BEGIN Records supplied

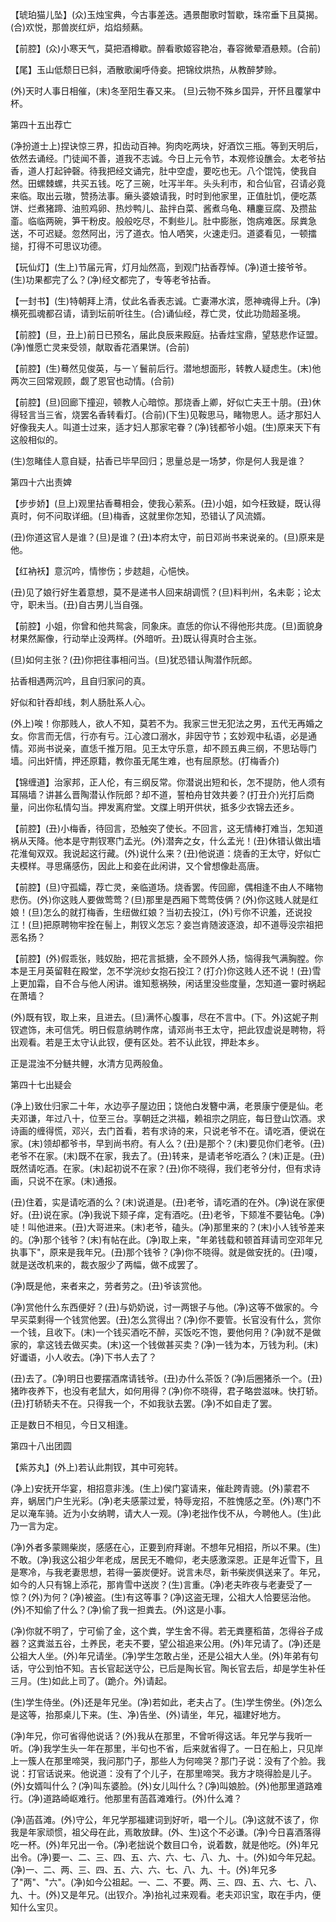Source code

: <!-- { "loadSidebar": true } -->
【琥珀猫儿坠】(众)玉烛宝典，今古事差迭。遇景酣歌时暂歇，珠帘垂下且莫揭。(合)欢悦，那兽炭红炉，焰焰频爇。

【前腔】(众)小寒天气，莫把酒樽歇。醉看歌姬容艳冶，春容微晕酒悬颊。(合前)

【尾】玉山低颓日已斜，酒散歌阑呼侍妾。把锦纹烘热，从教醉梦赊。

(外)天时人事日相催，(末)冬至阳生春又来。
(旦)云物不殊乡国异，开怀且覆掌中杯。

第四十五出荐亡

(净扮道士上)捏诀惊三界，扣齿动百神。狗肉吃两块，好酒饮三瓶。等到天明后，依然去诵经。门徒闻不善，道我不志诚。今日上元令节，本观修设醮会。太老爷拈香，道人打起钟磬。待我把经文诵完，肚中空虚，要吃也无。八个馄饨，使我自然。田螺棘螺，共买五钱。吃了三碗，吐泻半年。头头利市，和合仙官，召请必竟来临。取出云璈，赞扬法事。癞头婆娘请我，时时到他家里，正值肚饥，便吃蒸饼、烂煮猪蹄、油煎鸡卵、热炒鸭儿、盐拌白菜、酱煮乌龟、糟鏖豆腐、及攒盐齑。临临两碗，笋干粉皮。般般吃尽，不剩些儿。肚中膨胀，饱病难医。尿粪急送，不可迟疑。忽然阿出，污了道衣。怕人哂笑，火速走归。道婆看见，一顿擂搥，打得不可思议功德。

【玩仙灯】(生上)节届元宵，灯月灿然高，到观门拈香荐悼。(净)道士接爷爷。(生)功果都完了么？(净)经文都完了，专等老爷拈香。

【一封书】(生)特朝拜上清，仗此名香表志诚。亡妻滞水滨，愿神魂得上升。(净)横死孤魂都召请，请到坛前听往生。(合)诵仙经，荐亡灵，仗此功勋超圣境。

【前腔】(旦，丑上)前日已预名，届此良辰来殿庭。拈香炷宝鼎，望慈悲作证盟。(净)惟愿亡灵来受领，献取香花酒果饼。(合前)

【前腔】(生)蓦然见俊英，与一丫鬟前后行。潜地想面形，转教人疑虑生。(末)他两次三回常观顾，觑了恩官也动情。(合前)

【前腔】(旦)回廊下撞迎，顿教人心暗惊。那烧香上卿，好似亡夫王十朋。(丑)休得轻言当三省，烧罢名香转看灯。(合前)(下生)见鞍思马，睹物思人。适才那妇人好像我夫人。叫道士过来，适才妇人那家宅眷？(净)钱都爷小姐。(生)原来天下有这般相似的。

(生)忽睹佳人意自疑，拈香已毕早回归；思量总是一场梦，你是何人我是谁？


第四十六出责婢

【步步娇】(旦上)观里拈香蓦相会，使我心萦系。(丑)小姐，如今枉致疑，既认得真时，何不问取详细。(旦)梅香，这就里你怎知，恐错认了风流婿。

(丑)你道这官人是谁？(旦)是谁？(丑)本府太守，前日邓尚书来说亲的。(旦)原来是他。

【红衲袄】意沉吟，情惨伤；步趑趄，心悒怏。

(丑)见了娘行好生着意想，莫不是递书人回来胡调慌？(旦)料判州，名未彰；论太守，职未当。(丑)自古男儿当自强。

【前腔】小姐，你曾和他共鸳衾，同象床。直恁的你认不得他形共庞。(旦)面貌身材果然厮像，行动举止没两样。(外暗听。丑)既认得真时合主张。

(旦)如何主张？(丑)你把往事相问当。(旦)犹恐错认陶潜作阮郎。

拈香相遇两沉吟，且自归家问的真。

好似和针吞却线，刺人肠肚系人心。

(外上)唉！你那贱人，欲人不知，莫若不为。我家三世无犯法之男，五代无再婚之女。你言而无信，行亦有亏。江心渡口溺水，非因守节；玄妙观中私语，必是通情。邓尚书说亲，直恁千推万阻。见王太守乐意，却不顾五典三纲，不思玷辱门墙。问出奸情，押还原籍，教你虽无尾生难，也有屈原愁。(打梅香介)

【锦缠道】治家邦，正人伦，有三纲反常。你潜说出短和长，怎不提防，他人须有耳隔墙？讲甚么晋陶潜认作阮郎？却不道，誓柏舟甘效共姜？(打丑介)光打后商量，问出你私情勾当。押发离府堂。文牒上明开供状，抵多少衣锦去还乡。

【前腔】(丑)小梅香，待回言，恐触突了使长。不回言，这无情棒打难当，怎知道祸从天降。他本是守荆钗寒门孟光。(外)潜奔之女，什么孟光！(丑)休错认做出墙花淮甸双双。我说起这行藏。(外)说什么来？(丑)他说道：烧香的王太守，好似亡夫模样。寻思痛感伤，因此上和妾在此闲讲，又个曾想像赴高唐。

【前腔】(旦)守孤孀，荐亡灵，亲临道场。烧香罢。传回廊，偶相逢不由人不睹物悲伤。(外)你这贱人要做莺莺？(旦)那里是西厢下莺莺伎俩？(外)你这贱人就是红娘！(旦)怎么的就打梅香，生纽做红娘？当初去投江，(外)亏你不识羞，还说投江！(旦)把原聘物牢拴在髻上，荆钗义怎忘？妾岂肯随波逐浪，却不道辱没宗祖把恶名扬？

【前腔】(外)假乖张，贱奴胎，把花言抵搪，全不顾外人扬，恼得我气满胸膛。你本是王月英留鞋在殿堂，怎不学浣纱女抱石投江？(打介)你这贱人还不说！(丑)雪上更加霜，自不合与他人闲讲。谁知惹祸殃，闲话里没些度量，怎知道一霎时祸起在萧墙？

(外)既有钗，取上来，且进去。(旦)满怀心腹事，尽在不言中。(下。外)这妮子荆钗遮饰，未可信凭。明日假意纳聘作席，请邓尚书王太守，把此钗虚说是聘物，将出观看。若是王太守认此钗，便有区处。若不认此钗，押赴本乡。

正是混浊不分鲢共鲤，水清方见两般鱼。


第四十七出疑会

(净上)致仕归家二十年，水边亭子屋边田；饶他白发簪中满，老景康宁便是仙。老夫邓谦，年过八十，位至三台。享朝廷之洪福，赖祖宗之阴庇，每日登山饮酒。求诗画的缠得慌，邓兴，去门首看，若有求诗的来，只说老爷不在。请吃酒，便说在家。(末)领却都爷书，早到尚书府。有人么？(丑)是那个？(末)要见你们老爷。(丑)老爷不在家。(末)既不在家，我去了。(丑)转来，是请老爷吃酒么？(末)正是。(丑)既然请吃酒。在家。(末)起初说不在家？(丑)你不晓得，我们老爷分付，但有求诗画，只说不在家。(末)通报。

(丑)住着，实是请吃酒的么？(末)说道是。(丑)老爷，请吃酒的在外。(净)说在家便好。(丑)说在家。(净)我说下颏子痒，定有酒吃。(丑)老爷，下颏准不要钻龟。(净)唗！叫他进来。(丑)大哥进来。(末)老爷，磕头。(净)那里来的？(末)小人钱爷差来的。(净)那个钱爷？(末)有帖在此。(净)取上来，"年弟钱载和顿首拜请司空邓年兄执事下"，原来是我年兄。(丑)那个钱爷？(净)你不晓得。就是做安抚的。(丑)嗄，就是送改机来的，裁衣服少了两幅，做不成罢了。

(净)既是他，来者来之，劳者劳之。(丑)爷该赏他。

(净)赏他什么东西便好？(丑)与奶奶说，讨一两银子与他。(净)这等不做家的。今早买菜剩得一个钱赏他罢。(丑)怎么赏得出？(净)你不要管。长官没有什么，赏你一个钱，且收下。(末)一个钱买酒吃不醉，买饭吃不饱，要他何用？(净)就不是做家的，拿这钱去做买卖。(末)这一个钱做甚买卖？(净)一钱为本，万钱为利。(末)好谶语，小人收去。(净)下书人去了？

(丑)去了。(净)明日也要摆酒席请钱爷。(丑)办什么茶饭？(净)后圈猪杀一个。(丑)猪昨夜养下，也没有老鼠大，如何用得？(净)你不晓得，君子略尝滋味。快打轿。(丑)打轿轿夫不在。只得我一个，不如我驮去罢。(净)不如自走了罢。

正是数日不相见，今日又相逢。

第四十八出团圆

【紫苏丸】(外上)若认此荆钗，其中可宛转。

(净上)安抚开华宴，相招意非浅。(生上)侯门宴请来，催赴跨青骢。(外)蒙君不弃，蜗居门户生光彩。(净)老夫感蒙过爱，特辱宠招，不胜愧感之至。(外)寒门不足以淹车骑。近为小女纳聘，请大人一观。(净)老拙作伐不从，今聘他人。(生)此乃一言为定。

(净)外者多蒙赐柴炭，感感在心，正要到府拜谢。不想年兄相招，所以不果。(生)不敢。(净)我这公祖少年老成，居民无不瞻仰，老夫感激深恩。正是年近雪下，且是寒冷，与我老妻思想，若得一篓炭便好。说言未尽，新书柴炭俱送来了。年兄，如今的人只有锦上添花，那肯雪中送炭？(生)言重。(净)老夫昨夜与老妻受了一惊？(外)为何？(净)被盗。(生)有这等事？(净)这盗无理，公祖大人恰要惩治他。(外)不知偷了什么？(净)偷了我一担粪去。(外)这是小事。

(净)你就不明了，宁可偷了金，这个粪，学生舍不得。若无粪壅稻苗，怎得谷子成器？这粪滋五谷，土养民，老夫不要，望公祖追来公用。(外)年兄请了。(净)还是公祖大人坐。(外)年兄请坐。(净)学生怎敢占坐，还是公祖大人坐。(外)年弟有句话，守公到怕不知。吉长官起送守公，已后是陶长官。陶长官去后，却是学生补任三月。(生)如此上司了。(跪介。外)请起。

(生)学生侍坐。(外)还是年兄坐。(净)若如此，老夫占了。(生)学生傍坐。(外)怎么是这等，抬那桌儿下来。(生、净)告坐、(外)请坐，年兄，福建好地方。

(净)年兄，你可省得他说话？(外)我从在那里，不曾听得这话。年兄学与我听一听。(净)我学生头一年在那里，半句也不省，后来就省得了。一日在船上，只见岸上一簇人在那里啼哭，我问那门子，那些人为何啼哭？那门子说：没有了个脸。我说：打官话说来。他说道：没有了个儿子，在那里啼哭。我方才晓得脸是儿子。(外)女婿叫什么？(净)叫东婆脸。(外)女儿叫什么？(净)叫娘脸。(外)他那里道路难行。(净)道路崎岖难行。他那里有菡萏滩难行。(外)什么滩？

(净)菡萏滩。(外)守公，年兄学那福建词到好听，唱一个儿。(净)这就不该了，你我是年家顽惯，祖父母在此，焉敢放肆。(外、生)这个不必谦。(净)今日喜酒落得吃一杯。(外)年兄出一令。(净)老拙说个数目口令，说着数，就是他吃。(外)年兄出令。(净)要一、二、三、四、五、六、六、七、八、九、十。(外)如今年兄起。(净)一、二、两、三、四、五、六、六、七、八、九、十。(外)年兄多了"两"、"六"。(净)如今公祖起。一、二、不要。两、三、四、五、六、七、八、九、十。(外)又是年兄。(出钗介。净)抬礼过来观看。老夫邓识宝，取在手内，便知什么宝贝。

END Records supplied

How to complete this task: Whenever a line above contains "你不晓得", copy that line.

Reply to the exercise:
(净上)致仕归家二十年，水边亭子屋边田；饶他白发簪中满，老景康宁便是仙。老夫邓谦，年过八十，位至三台。享朝廷之洪福，赖祖宗之阴庇，每日登山饮酒。求诗画的缠得慌，邓兴，去门首看，若有求诗的来，只说老爷不在。请吃酒，便说在家。(末)领却都爷书，早到尚书府。有人么？(丑)是那个？(末)要见你们老爷。(丑)老爷不在家。(末)既不在家，我去了。(丑)转来，是请老爷吃酒么？(末)正是。(丑)既然请吃酒。在家。(末)起初说不在家？(丑)你不晓得，我们老爷分付，但有求诗画，只说不在家。(末)通报。
(丑)住着，实是请吃酒的么？(末)说道是。(丑)老爷，请吃酒的在外。(净)说在家便好。(丑)说在家。(净)我说下颏子痒，定有酒吃。(丑)老爷，下颏准不要钻龟。(净)唗！叫他进来。(丑)大哥进来。(末)老爷，磕头。(净)那里来的？(末)小人钱爷差来的。(净)那个钱爷？(末)有帖在此。(净)取上来，"年弟钱载和顿首拜请司空邓年兄执事下"，原来是我年兄。(丑)那个钱爷？(净)你不晓得。就是做安抚的。(丑)嗄，就是送改机来的，裁衣服少了两幅，做不成罢了。
(丑)去了。(净)明日也要摆酒席请钱爷。(丑)办什么茶饭？(净)后圈猪杀一个。(丑)猪昨夜养下，也没有老鼠大，如何用得？(净)你不晓得，君子略尝滋味。快打轿。(丑)打轿轿夫不在。只得我一个，不如我驮去罢。(净)不如自走了罢。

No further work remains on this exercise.